Introducing the Comet Observation database (COBS)

Journal issue: 2018 October
Pages: 279–283

Introduction
Amateur comet observers can make a useful contribution to science by observing comets and submitting their observations. Professional astronomers do not have the time nor the telescopes needed to gather such data. The goal of every serious comet observer should be to publish their observations so that they are available for scientific research.
The International Comet Quarterly (ICQ) is one of the places where observers worldwide can submit their observations through country coordinators. In order that observations can be used for further analysis, the ICQ has introduced a standardised fixed column format in which the observations should be reported. In the year 2002 the 80-column format for visual observations was extended to 130 columns to cover information needed for CCD observations. This format has been widely accepted and is supported by the majority of analysis software currently available.

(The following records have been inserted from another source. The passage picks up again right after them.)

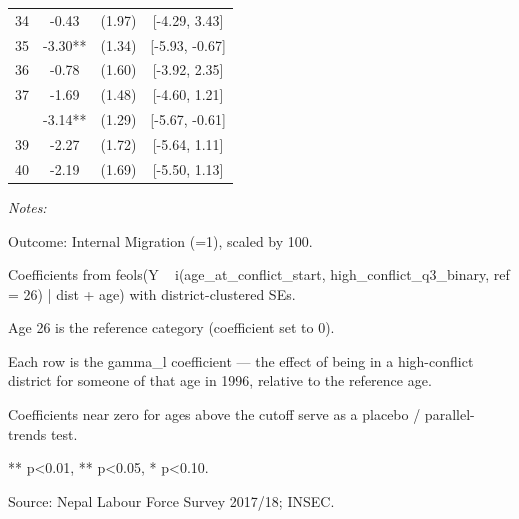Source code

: \begin{table}[!h]
\begin{threeparttable}
\begin{tabular}[t]{cccc}
34 & -0.43 & (1.97) & {}[-4.29, 3.43]\\
35 & -3.30** & (1.34) & {}[-5.93, -0.67]\\
36 & -0.78 & (1.60) & {}[-3.92, 2.35]\\
37 & -1.69 & (1.48) & {}[-4.60, 1.21]\\
\addlinespace
38 & -3.14** & (1.29) & {}[-5.67, -0.61]\\
39 & -2.27 & (1.72) & {}[-5.64, 1.11]\\
40 & -2.19 & (1.69) & {}[-5.50, 1.13]\\
\bottomrule
\end{tabular}
\begin{tablenotes}
\item \textit{Notes:} 
\item Outcome: Internal Migration (=1), scaled by 100.
\item Coefficients from feols(Y ~ i(age_at_conflict_start, high_conflict_q3_binary, ref = 26) | dist + age) with district-clustered SEs.
\item Age 26 is the reference category (coefficient set to 0).
\item Each row is the gamma_l coefficient — the effect of being in a high-conflict district for someone of that age in 1996, relative to the reference age.
\item Coefficients near zero for ages above the cutoff serve as a placebo / parallel-trends test.
\item *** p<0.01, ** p<0.05, * p<0.10.
\item Source: Nepal Labour Force Survey 2017/18; INSEC.
\end{tablenotes}
\end{threeparttable}
\end{table}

Less experienced observers often had difficulty formatting their observations into a correct ICQ observation line and for that reason their observations were not accepted by ICQ. To help observers and country coordinators, software was used that helped format the given input data into the correct ICQ observation line. Comet observers from Slovenia used a web-based form that helped observers correctly format their observations. This service was used from year 2002 and was active until 2008. In 2010 the website was upgraded to the newest database technology and a dynamic website was constructed. A decision by the maintenance team was made to share the website also with other comet observers worldwide and the new COBS website was introduced to the community in 2010 May.
The website has been very successful and has been generally accepted by the comet observing community. Many individual observers and associations have accepted COBS and decided to import their archive observations to the database. COBS currently represents the place where observers are encouraged to submit their observations. All the data stored in the database is freely available to the public, and can be used in scientific research.  (continued...)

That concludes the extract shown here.